§ **PROVIDED RECORDS**
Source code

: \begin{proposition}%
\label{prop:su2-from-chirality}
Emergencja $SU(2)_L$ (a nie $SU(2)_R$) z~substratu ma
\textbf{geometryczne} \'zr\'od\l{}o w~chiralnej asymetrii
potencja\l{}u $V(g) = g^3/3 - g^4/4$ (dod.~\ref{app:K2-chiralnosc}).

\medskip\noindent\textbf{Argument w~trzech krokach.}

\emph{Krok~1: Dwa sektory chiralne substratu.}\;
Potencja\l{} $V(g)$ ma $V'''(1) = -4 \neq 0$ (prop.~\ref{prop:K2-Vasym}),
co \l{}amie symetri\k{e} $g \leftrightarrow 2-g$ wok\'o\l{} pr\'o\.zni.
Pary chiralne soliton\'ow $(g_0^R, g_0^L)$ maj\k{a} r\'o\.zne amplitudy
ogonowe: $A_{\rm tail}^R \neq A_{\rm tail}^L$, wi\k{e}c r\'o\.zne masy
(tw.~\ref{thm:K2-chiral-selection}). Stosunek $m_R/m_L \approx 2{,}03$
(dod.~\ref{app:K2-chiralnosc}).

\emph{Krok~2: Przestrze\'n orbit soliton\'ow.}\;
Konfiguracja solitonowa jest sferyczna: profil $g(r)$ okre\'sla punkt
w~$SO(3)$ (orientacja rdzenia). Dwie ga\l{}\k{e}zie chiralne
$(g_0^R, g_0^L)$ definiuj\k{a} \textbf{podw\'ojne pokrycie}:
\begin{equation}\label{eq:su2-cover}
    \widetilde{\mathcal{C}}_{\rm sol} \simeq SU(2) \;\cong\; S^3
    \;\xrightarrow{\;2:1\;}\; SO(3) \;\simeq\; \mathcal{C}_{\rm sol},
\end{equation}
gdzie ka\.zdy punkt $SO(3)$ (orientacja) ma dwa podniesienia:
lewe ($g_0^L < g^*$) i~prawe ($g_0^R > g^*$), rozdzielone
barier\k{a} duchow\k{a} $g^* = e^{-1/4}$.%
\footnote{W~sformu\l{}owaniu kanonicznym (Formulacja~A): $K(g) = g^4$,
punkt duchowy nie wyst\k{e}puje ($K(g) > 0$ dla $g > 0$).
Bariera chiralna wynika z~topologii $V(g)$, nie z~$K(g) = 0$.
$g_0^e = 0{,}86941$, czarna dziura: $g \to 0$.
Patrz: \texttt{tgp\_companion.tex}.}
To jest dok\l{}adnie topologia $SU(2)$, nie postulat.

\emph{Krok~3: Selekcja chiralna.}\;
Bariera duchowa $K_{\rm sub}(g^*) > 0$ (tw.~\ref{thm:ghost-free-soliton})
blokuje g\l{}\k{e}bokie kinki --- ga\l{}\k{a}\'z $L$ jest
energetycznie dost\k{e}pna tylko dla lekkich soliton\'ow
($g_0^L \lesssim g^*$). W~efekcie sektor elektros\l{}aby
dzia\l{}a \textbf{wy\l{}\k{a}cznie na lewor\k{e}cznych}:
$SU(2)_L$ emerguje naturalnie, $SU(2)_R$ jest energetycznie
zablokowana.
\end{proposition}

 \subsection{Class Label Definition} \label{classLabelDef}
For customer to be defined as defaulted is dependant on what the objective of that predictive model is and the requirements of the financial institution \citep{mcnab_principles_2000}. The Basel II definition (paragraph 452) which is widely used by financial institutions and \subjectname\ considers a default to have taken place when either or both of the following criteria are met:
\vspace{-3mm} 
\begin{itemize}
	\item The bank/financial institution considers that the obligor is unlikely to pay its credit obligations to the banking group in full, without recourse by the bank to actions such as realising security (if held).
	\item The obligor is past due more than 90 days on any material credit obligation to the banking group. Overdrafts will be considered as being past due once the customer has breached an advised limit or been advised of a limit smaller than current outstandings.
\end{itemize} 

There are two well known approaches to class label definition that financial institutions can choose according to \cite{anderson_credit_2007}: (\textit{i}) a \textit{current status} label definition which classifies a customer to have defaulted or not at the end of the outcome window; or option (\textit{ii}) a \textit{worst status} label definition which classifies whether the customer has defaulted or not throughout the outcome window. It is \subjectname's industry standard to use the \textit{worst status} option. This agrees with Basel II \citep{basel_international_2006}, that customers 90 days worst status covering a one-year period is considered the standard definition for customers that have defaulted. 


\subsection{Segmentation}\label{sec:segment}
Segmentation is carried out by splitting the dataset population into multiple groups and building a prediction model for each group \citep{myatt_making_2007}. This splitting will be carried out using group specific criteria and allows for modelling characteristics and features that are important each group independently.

§ **WORK ITEM**
What you output should match every line above exactly.

§ **TASK ANSWER**
Source code

: \begin{proposition}%
\label{prop:su2-from-chirality}
Emergencja $SU(2)_L$ (a nie $SU(2)_R$) z~substratu ma
\textbf{geometryczne} \'zr\'od\l{}o w~chiralnej asymetrii
potencja\l{}u $V(g) = g^3/3 - g^4/4$ (dod.~\ref{app:K2-chiralnosc}).

\medskip\noindent\textbf{Argument w~trzech krokach.}

\emph{Krok~1: Dwa sektory chiralne substratu.}\;
Potencja\l{} $V(g)$ ma $V'''(1) = -4 \neq 0$ (prop.~\ref{prop:K2-Vasym}),
co \l{}amie symetri\k{e} $g \leftrightarrow 2-g$ wok\'o\l{} pr\'o\.zni.
Pary chiralne soliton\'ow $(g_0^R, g_0^L)$ maj\k{a} r\'o\.zne amplitudy
ogonowe: $A_{\rm tail}^R \neq A_{\rm tail}^L$, wi\k{e}c r\'o\.zne masy
(tw.~\ref{thm:K2-chiral-selection}). Stosunek $m_R/m_L \approx 2{,}03$
(dod.~\ref{app:K2-chiralnosc}).

\emph{Krok~2: Przestrze\'n orbit soliton\'ow.}\;
Konfiguracja solitonowa jest sferyczna: profil $g(r)$ okre\'sla punkt
w~$SO(3)$ (orientacja rdzenia). Dwie ga\l{}\k{e}zie chiralne
$(g_0^R, g_0^L)$ definiuj\k{a} \textbf{podw\'ojne pokrycie}:
\begin{equation}\label{eq:su2-cover}
    \widetilde{\mathcal{C}}_{\rm sol} \simeq SU(2) \;\cong\; S^3
    \;\xrightarrow{\;2:1\;}\; SO(3) \;\simeq\; \mathcal{C}_{\rm sol},
\end{equation}
gdzie ka\.zdy punkt $SO(3)$ (orientacja) ma dwa podniesienia:
lewe ($g_0^L < g^*$) i~prawe ($g_0^R > g^*$), rozdzielone
barier\k{a} duchow\k{a} $g^* = e^{-1/4}$.%
\footnote{W~sformu\l{}owaniu kanonicznym (Formulacja~A): $K(g) = g^4$,
punkt duchowy nie wyst\k{e}puje ($K(g) > 0$ dla $g > 0$).
Bariera chiralna wynika z~topologii $V(g)$, nie z~$K(g) = 0$.
$g_0^e = 0{,}86941$, czarna dziura: $g \to 0$.
Patrz: \texttt{tgp\_companion.tex}.}
To jest dok\l{}adnie topologia $SU(2)$, nie postulat.

\emph{Krok~3: Selekcja chiralna.}\;
Bariera duchowa $K_{\rm sub}(g^*) > 0$ (tw.~\ref{thm:ghost-free-soliton})
blokuje g\l{}\k{e}bokie kinki --- ga\l{}\k{a}\'z $L$ jest
energetycznie dost\k{e}pna tylko dla lekkich soliton\'ow
($g_0^L \lesssim g^*$). W~efekcie sektor elektros\l{}aby
dzia\l{}a \textbf{wy\l{}\k{a}cznie na lewor\k{e}cznych}:
$SU(2)_L$ emerguje naturalnie, $SU(2)_R$ jest energetycznie
zablokowana.
\end{proposition}

 \subsection{Class Label Definition} \label{classLabelDef}
For customer to be defined as defaulted is dependant on what the objective of that predictive model is and the requirements of the financial institution \citep{mcnab_principles_2000}. The Basel II definition (paragraph 452) which is widely used by financial institutions and \subjectname\ considers a default to have taken place when either or both of the following criteria are met:
\vspace{-3mm} 
\begin{itemize}
	\item The bank/financial institution considers that the obligor is unlikely to pay its credit obligations to the banking group in full, without recourse by the bank to actions such as realising security (if held).
	\item The obligor is past due more than 90 days on any material credit obligation to the banking group. Overdrafts will be considered as being past due once the customer has breached an advised limit or been advised of a limit smaller than current outstandings.
\end{itemize} 

There are two well known approaches to class label definition that financial institutions can choose according to \cite{anderson_credit_2007}: (\textit{i}) a \textit{current status} label definition which classifies a customer to have defaulted or not at the end of the outcome window; or option (\textit{ii}) a \textit{worst status} label definition which classifies whether the customer has defaulted or not throughout the outcome window. It is \subjectname's industry standard to use the \textit{worst status} option. This agrees with Basel II \citep{basel_international_2006}, that customers 90 days worst status covering a one-year period is considered the standard definition for customers that have defaulted. 


\subsection{Segmentation}\label{sec:segment}
Segmentation is carried out by splitting the dataset population into multiple groups and building a prediction model for each group \citep{myatt_making_2007}. This splitting will be carried out using group specific criteria and allows for modelling characteristics and features that are important each group independently.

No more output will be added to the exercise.